Study Interventions and Outcomes
2.5
The study comprised two groups: a control group receiving conventional oxygen therapy and an intervention group receiving HFNC oxygen therapy during anesthesia induction and postoperative extubation.
The primary outcome of this study is the incidence of in‐hospital PPC within 30 days among patients undergoing thoracic surgery, comparing those receiving perioperative HFNC therapy with those receiving conventional oxygen therapy. Pulmonary complications include persistent hypoxemia, acute respiratory failure, pneumonia, acute respiratory distress syndrome (ARDS), and pneumothorax. Persistent hypoxemia was defined as peripheral oxygen saturation (SpO_2_) < 90% that persisted for more than 5 min despite supplemental oxygen via nasal cannula, face mask, or higher‐flow devices and required escalation of respiratory support, such as non‐invasive ventilation, reintubation, or increased oxygen flow rate/FiO_2_ [10, 11]. SpO_2_ was continuously monitored using pulse oximetry (Mindray ePM 15 M monitor) from induction through discharge from the postanesthesia recovery room (PACU) or ICU, with events recorded in real time by research assistants, anesthesiologists, or nurses, and escalation determined by clinical judgment.
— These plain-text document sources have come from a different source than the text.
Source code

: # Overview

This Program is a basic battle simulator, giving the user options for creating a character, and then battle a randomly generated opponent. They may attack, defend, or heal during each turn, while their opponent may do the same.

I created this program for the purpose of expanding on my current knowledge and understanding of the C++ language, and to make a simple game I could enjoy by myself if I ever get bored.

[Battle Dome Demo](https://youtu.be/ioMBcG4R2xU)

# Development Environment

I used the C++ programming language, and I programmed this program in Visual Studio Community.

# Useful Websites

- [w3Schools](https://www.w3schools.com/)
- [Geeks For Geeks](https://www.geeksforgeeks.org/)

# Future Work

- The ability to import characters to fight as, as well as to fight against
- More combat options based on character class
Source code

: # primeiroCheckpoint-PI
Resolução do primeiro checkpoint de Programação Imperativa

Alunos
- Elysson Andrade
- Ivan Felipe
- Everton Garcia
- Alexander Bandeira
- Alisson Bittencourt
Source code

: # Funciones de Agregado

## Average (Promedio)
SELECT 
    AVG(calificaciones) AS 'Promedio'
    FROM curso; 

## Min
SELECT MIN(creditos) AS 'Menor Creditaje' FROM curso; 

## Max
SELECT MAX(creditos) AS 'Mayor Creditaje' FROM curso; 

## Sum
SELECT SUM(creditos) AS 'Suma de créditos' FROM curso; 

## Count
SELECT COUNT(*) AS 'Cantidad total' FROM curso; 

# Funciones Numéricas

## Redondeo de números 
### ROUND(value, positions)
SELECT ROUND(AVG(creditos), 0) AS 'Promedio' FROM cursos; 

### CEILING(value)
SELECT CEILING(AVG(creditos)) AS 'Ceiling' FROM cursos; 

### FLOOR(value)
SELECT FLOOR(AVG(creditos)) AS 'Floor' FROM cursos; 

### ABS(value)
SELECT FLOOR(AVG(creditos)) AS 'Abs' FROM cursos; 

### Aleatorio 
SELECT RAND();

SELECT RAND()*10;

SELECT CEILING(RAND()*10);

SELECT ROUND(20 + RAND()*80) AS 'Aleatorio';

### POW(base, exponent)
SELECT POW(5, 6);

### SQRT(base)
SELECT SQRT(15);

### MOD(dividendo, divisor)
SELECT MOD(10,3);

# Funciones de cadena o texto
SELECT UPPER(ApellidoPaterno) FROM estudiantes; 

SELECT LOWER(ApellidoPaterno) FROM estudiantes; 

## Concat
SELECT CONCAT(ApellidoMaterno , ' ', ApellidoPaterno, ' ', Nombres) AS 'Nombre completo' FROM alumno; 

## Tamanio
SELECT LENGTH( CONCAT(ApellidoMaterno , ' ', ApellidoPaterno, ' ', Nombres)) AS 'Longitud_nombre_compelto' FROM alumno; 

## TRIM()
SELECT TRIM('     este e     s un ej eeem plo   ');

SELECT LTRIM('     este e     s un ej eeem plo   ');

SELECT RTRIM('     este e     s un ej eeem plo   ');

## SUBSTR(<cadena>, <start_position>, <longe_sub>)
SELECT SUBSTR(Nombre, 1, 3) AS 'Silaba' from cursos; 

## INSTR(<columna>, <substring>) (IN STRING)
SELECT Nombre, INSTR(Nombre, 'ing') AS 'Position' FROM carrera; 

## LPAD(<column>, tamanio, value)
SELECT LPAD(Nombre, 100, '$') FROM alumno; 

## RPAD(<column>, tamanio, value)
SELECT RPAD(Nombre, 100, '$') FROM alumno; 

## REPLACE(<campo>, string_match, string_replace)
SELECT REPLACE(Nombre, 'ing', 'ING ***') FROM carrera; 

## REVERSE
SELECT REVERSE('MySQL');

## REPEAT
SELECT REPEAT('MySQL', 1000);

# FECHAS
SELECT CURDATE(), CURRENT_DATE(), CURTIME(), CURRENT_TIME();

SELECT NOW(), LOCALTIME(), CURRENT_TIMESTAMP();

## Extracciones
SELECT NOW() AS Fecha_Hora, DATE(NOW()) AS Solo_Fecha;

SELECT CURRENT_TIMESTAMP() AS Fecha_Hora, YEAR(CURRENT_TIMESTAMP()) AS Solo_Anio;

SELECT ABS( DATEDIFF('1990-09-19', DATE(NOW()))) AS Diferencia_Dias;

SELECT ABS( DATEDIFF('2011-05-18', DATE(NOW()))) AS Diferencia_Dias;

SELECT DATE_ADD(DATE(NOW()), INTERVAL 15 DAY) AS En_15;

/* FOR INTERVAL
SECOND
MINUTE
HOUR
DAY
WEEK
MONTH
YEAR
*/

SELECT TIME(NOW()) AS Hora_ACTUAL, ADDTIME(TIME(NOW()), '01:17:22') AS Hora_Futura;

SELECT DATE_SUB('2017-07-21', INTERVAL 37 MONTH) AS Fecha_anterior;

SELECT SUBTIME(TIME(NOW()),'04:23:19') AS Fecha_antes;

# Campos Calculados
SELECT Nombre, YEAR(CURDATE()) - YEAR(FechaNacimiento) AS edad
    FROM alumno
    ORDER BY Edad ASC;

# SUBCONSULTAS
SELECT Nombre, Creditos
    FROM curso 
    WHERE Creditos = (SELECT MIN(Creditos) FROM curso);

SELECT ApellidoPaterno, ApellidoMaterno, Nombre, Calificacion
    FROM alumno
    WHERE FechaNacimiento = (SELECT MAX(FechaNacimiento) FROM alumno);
Secondary outcomes include 30‐day in‐hospital mortality, ICU admission rate, hospital length of stay (LOS), intubation‐related complications (e.g., desaturation during intubation attempts, difficult intubation per Cormack‐Lehane grade), and desaturation events within the first hour after surgical incision. In the present study, desaturation was defined as any episode of SpO_2_ < 90%, regardless of duration, during critical perioperative phases, specifically intubation/extubation and the intraoperative period. Monitoring used continuous pulse oximetry with alarms for SpO_2_ < 90%, from laryngoscopy through the first effective ventilation for intubation desaturation, including laryngoscopy/intubation and the first hour post‐incision.
Statistical Analysis
2.6
Sample size was calculated based on an expected incidence of PPC of 30% in the control group and 15% in the HFNC group (an anticipated 50% relative risk [RR] reduction), with 80% power and 0.05 alpha, yielding a minimum of 82 patients (41 per group) [6, 9]. Accounting for a 10% dropout rate, 90 patients were enrolled. Continuous variables were expressed as mean ± standard deviation (SD) or median [interquartile range (IQR)] and compared using Student's t‐test or Mann–Whitney U test. Categorical variables were presented as absolute values (percentages) and compared using the chi‐square test or Fisher's exact test. Poisson regression with robust variance estimation was used to identify predictors of PPC, with stepwise backward selection (p < 0.10 for retention). The primary analysis remains unadjusted; multivariable results are exploratory due to the risk of overfitting. Kaplan–Meier curves and Cox proportional hazards regression assessed time‐to‐event outcomes. Although time to first PPC was not a predefined outcome, we conducted an exploratory Kaplan–Meier analysis to evaluate the temporal distribution of complications. This was performed post hoc to provide additional context on the timing of events, which may inform future studies on the optimal duration of perioperative respiratory support. A p value < 0.05 was considered statistically significant. Statistical analyses were conducted using R software, version 4.1.0 (R Foundation for Statistical Computing, Vienna, Austria).
Results
3
Patient Enrollment and Group Allocation
3.1
Of 159 patients assessed for eligibility, 69 (43%) were excluded, primarily due to ARISCAT score ≤ 26 (n = 28), emergency surgery (n = 19), non‐resection procedures (n = 15), or miscellaneous factors (n = 3), or patient refusal (n = 4). The remaining 90 patients met the inclusion criteria and were randomized in a 1:1 ratio to receive either HFNC therapy or conventional oxygen therapy during anesthetic induction and extubation. The participant flow through the study, including recruitment, allocation, follow‐up, and analysis, is presented in Figure 1 in accordance with CONSORT guidelines.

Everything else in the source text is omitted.